Two nuthatches trade insults from adjacent trees, yelling through their noses like warring doormen in their blue-gray livery.
The wind no longer howls, but now the merest breeze provokes a chorus of moans and shrieks. The oaks are finally almost all naked.
Sometime in the night the rain stopped, the temperature edged above freezing, and all the new armor fell from the trees. Snow in the air.
Quiet except for the distant moan of a truck’s brakes and the staticky sound of sleet, giving way to a heavier ordnance of freezing rain.
Scarlet oak leaf: blown sideways, it still manages to get a few spirals in. Bluejay: it takes me a second to recognize its solitary note.
Rising late, I get a faceful of sun. I watch the resident naturalist’s blaze-orange vest and cap appearing and disappearing among the trees.
“Crepuscular”: such a weird word, conjuring up ancient forests, twisted mossy forms. Not this dawn, filled with the noise of trucks.
To see the sunrise, I have to walk to the edge of the porch and look west: red ridge, the gibbous moon high overhead, a pair of ravens.
Shifting patterns of gray in a sky that has just stopped raining. A crow caws seven times. Suddenly everything acquires an orange tint.
—Every season is deer season; this is the opening day of rifle season. —Where are the rifles, then? —Zipped up in their cases, staying dry.

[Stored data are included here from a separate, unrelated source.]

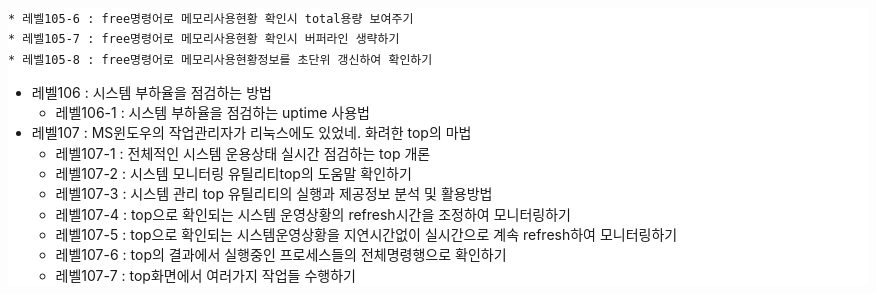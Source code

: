     * 레벨105-6 : free명령어로 메모리사용현황 확인시 total용량 보여주기
    * 레벨105-7 : free명령어로 메모리사용현황 확인시 버퍼라인 생략하기
    * 레벨105-8 : free명령어로 메모리사용현황정보를 초단위 갱신하여 확인하기
  * 레벨106 : 시스템 부하율을 점검하는 방법
    * 레벨106-1 : 시스템 부하율을 점검하는 uptime 사용법
  * 레벨107 : MS윈도우의 작업관리자가 리눅스에도 있었네. 화려한 top의 마법
    * 레벨107-1 : 전체적인 시스템 운용상태 실시간 점검하는 top 개론
    * 레벨107-2 : 시스템 모니터링 유틸리티top의 도움말 확인하기
    * 레벨107-3 : 시스템 관리 top 유틸리티의 실행과 제공정보 분석 및 활용방법
    * 레벨107-4 : top으로 확인되는 시스템 운영상황의 refresh시간을 조정하여 모니터링하기
    * 레벨107-5 : top으로 확인되는 시스템운영상황을 지연시간없이 실시간으로 계속 refresh하여 모니터링하기
    * 레벨107-6 : top의 결과에서 실행중인 프로세스들의 전체명령행으로 확인하기
    * 레벨107-7 : top화면에서 여러가지 작업들 수행하기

Clear, cold and very still. Sun in the treetops. A black cat steals out from underneath the porch and sets off all the squirrel alarms.
Last night, the ground sparkled; now it’s the color of moonlight forgotten by the moon. A chickadee lands on the lawn and has a taste.
Titmice and chickadees inspect the lilac, which lost half its leaves overnight. Déjà vu: they were in my dreams, these birds. These spirits.
Something approaches at a slow shuffle, gray in the gray light: porcupine. He threads the thistle patch, squeezes under the porch.